Vehicle Detection Based on Deep Dual-Vehicle Deformable Part Models

1Institute of Automotive Engineering, Jiangsu University, Zhenjiang 212013, China
2School of Automotive and Traffic Engineering, Jiangsu University, Zhenjiang 212013, China
3School of Automotive and Traffic Engineering, Nanjing Forestry University, Nanjing 210037, China

Correspondence should be addressed to Yong Zhang

Received 8 June 2017; Revised 29 September 2017; Accepted 10 October 2017; Published 5 December 2017

Academic Editor: Mi Zhang

Copyright © 2017 Yingfeng Cai et al. This is an open access article distributed under the Creative Commons Attribution License, which permits unrestricted use, distribution, and reproduction in any medium, provided the original work is properly cited.

Abstract

Vehicle detection plays an important role in safe driving assistance technology. Due to the high accuracy and good efficiency, the deformable part model is widely used in the field of vehicle detection.

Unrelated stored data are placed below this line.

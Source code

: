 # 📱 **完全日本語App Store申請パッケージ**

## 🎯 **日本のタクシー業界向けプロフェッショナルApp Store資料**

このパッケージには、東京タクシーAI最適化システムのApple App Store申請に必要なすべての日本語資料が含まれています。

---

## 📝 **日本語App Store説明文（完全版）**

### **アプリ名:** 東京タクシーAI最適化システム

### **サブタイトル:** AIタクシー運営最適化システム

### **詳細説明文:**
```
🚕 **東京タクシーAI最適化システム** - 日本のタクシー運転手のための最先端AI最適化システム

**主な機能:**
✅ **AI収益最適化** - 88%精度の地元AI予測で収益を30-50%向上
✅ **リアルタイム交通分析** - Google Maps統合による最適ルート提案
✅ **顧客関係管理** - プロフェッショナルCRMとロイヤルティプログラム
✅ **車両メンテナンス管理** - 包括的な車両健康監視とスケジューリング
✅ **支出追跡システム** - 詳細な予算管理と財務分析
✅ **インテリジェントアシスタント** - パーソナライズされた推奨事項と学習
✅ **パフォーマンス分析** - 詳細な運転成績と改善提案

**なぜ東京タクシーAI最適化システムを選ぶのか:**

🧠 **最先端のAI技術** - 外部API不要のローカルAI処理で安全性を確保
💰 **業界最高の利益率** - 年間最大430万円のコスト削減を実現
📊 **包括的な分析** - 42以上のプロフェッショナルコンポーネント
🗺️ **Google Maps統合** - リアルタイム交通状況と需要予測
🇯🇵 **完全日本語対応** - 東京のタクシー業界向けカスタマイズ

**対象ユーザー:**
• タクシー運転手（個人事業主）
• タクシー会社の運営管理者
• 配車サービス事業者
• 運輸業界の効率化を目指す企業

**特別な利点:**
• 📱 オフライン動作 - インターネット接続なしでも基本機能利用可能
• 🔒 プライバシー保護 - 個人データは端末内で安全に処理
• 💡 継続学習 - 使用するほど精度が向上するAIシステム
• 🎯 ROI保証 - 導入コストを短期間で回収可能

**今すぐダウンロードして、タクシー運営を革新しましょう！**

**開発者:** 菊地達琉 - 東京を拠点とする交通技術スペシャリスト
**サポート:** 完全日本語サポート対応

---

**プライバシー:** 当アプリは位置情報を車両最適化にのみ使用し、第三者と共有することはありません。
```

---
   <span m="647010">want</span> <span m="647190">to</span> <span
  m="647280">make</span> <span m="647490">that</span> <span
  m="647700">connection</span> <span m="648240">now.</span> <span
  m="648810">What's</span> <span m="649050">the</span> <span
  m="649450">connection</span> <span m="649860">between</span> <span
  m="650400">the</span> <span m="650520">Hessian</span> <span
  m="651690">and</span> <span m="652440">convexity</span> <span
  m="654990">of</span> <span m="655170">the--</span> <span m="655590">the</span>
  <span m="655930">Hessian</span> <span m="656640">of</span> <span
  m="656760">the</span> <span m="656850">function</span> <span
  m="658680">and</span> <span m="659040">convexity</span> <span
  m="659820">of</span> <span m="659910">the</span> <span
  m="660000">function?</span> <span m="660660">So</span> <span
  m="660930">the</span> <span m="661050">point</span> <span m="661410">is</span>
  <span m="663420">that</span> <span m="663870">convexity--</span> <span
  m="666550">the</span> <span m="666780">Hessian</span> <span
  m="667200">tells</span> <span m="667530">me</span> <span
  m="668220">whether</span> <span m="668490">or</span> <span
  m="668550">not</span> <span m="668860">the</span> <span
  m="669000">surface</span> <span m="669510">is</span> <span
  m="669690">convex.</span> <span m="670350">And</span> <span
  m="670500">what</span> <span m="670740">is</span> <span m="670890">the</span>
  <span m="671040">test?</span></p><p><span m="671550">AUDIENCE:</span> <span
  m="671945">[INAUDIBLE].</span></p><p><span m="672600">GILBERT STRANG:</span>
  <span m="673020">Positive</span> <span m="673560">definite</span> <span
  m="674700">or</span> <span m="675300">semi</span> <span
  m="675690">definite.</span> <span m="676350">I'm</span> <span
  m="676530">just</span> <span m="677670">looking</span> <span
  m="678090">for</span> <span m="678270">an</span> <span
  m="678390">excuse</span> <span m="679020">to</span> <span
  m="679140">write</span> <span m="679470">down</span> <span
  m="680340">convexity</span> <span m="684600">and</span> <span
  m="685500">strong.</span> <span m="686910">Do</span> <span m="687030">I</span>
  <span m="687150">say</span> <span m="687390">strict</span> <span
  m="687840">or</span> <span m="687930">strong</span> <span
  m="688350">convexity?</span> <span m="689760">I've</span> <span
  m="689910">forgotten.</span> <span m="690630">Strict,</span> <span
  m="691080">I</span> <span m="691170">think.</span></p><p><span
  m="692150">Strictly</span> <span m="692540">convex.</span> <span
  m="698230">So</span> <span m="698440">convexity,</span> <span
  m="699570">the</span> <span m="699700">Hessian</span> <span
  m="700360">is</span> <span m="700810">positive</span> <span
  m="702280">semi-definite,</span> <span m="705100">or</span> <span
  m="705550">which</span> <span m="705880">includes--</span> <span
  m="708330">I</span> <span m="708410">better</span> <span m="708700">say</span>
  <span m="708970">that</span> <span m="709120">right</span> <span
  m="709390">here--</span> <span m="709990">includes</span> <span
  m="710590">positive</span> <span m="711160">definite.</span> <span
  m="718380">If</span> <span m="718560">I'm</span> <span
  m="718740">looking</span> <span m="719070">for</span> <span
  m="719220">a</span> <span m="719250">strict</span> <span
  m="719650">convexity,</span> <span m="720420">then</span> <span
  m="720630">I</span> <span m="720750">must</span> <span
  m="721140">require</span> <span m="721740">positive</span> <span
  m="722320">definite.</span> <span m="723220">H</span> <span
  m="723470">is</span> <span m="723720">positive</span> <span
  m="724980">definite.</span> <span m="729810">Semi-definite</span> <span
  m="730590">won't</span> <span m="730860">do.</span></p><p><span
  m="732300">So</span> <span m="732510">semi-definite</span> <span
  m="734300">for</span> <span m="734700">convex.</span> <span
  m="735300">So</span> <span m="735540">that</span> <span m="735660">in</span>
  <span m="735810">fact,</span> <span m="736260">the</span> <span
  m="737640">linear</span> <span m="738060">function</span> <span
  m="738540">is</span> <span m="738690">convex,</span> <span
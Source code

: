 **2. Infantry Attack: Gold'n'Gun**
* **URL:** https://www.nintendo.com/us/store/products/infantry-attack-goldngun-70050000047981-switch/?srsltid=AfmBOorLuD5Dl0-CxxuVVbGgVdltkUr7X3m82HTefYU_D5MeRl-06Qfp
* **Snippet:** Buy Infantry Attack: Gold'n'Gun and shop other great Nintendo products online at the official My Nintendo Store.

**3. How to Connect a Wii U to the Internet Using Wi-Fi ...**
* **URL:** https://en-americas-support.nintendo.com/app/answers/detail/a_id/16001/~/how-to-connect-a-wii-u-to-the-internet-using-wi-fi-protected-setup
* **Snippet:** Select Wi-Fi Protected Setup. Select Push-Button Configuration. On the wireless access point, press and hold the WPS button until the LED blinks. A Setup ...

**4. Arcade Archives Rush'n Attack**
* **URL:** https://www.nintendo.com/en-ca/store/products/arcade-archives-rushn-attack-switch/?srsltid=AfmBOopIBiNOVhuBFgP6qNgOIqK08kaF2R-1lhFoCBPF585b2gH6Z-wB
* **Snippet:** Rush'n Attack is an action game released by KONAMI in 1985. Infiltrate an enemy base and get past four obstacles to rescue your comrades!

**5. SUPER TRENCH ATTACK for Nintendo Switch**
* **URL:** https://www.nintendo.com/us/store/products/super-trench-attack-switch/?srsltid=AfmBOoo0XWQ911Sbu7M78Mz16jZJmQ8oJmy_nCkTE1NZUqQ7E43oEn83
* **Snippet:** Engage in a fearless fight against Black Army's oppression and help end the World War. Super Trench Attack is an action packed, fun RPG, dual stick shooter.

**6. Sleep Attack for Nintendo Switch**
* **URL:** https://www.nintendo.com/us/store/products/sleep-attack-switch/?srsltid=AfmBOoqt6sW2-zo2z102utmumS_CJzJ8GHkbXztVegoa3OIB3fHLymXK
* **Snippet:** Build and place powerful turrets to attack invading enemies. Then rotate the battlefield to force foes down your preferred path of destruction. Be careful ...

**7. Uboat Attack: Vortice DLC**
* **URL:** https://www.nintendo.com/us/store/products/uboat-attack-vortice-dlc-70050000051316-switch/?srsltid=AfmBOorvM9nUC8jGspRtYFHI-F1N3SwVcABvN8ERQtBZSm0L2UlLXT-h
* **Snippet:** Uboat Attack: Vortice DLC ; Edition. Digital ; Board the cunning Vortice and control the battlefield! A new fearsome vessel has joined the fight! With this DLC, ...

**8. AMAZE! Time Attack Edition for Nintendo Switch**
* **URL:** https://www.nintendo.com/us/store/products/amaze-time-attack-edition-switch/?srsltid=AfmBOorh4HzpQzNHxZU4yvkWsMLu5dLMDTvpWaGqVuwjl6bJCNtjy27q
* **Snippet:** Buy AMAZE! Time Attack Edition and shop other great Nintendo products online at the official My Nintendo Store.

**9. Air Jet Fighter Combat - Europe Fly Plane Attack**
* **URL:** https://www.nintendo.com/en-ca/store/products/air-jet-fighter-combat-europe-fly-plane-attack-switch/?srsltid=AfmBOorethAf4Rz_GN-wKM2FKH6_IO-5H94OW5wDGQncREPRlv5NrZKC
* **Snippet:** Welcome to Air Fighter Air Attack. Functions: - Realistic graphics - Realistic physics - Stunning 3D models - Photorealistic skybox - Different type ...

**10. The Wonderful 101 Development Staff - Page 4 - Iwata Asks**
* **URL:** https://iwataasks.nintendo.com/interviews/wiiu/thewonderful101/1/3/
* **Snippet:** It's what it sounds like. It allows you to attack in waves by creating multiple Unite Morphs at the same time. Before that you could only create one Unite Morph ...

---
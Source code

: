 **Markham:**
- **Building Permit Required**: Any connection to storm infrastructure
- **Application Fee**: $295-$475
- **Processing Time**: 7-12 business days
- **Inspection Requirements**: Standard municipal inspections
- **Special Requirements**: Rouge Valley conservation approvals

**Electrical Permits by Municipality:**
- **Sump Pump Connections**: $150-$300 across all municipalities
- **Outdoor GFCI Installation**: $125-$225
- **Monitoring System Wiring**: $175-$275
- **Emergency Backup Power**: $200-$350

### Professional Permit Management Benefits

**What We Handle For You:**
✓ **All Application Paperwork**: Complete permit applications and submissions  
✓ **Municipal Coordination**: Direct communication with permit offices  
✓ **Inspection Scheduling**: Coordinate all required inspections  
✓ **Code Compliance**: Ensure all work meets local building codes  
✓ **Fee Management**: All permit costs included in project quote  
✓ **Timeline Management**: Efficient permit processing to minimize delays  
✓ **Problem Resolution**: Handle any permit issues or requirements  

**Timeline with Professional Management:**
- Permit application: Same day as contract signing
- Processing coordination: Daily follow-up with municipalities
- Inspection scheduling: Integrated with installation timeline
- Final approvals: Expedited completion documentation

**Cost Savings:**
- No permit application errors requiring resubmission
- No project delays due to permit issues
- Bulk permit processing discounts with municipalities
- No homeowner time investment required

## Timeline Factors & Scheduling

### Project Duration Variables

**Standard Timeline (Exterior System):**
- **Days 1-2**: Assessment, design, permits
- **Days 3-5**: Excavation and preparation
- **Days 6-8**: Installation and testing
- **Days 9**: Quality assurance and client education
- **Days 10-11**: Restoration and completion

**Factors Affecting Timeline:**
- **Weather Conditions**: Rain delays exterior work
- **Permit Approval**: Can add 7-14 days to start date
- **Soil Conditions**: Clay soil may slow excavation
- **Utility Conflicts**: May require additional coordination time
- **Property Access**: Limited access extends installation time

At present, the problem related to reduction of false positivity rate of partially obscured vehicles is very challenging in vehicle detection technology based on machine vision. In order to address the abovementioned issues, this paper proposes a deep vehicle detection algorithm based on the dual-vehicle deformable part model. The deep learning framework can be used for vehicle detection to solve the problem related to incomplete design and other issues. In this paper, the deep model is used for vehicle detection that consists of feature extraction, deformation processing, occlusion processing, and classifier training using the back propagation (BP) algorithm to enhance the potential synergistic interaction between various parts and to get more comprehensive vehicle characteristics. The experimental results have shown that proposed algorithm is superior to the existing detection algorithms in detection of partially shielded vehicles, and it ensures high detection efficiency while satisfying the real-time requirements of safe driving assistance technology.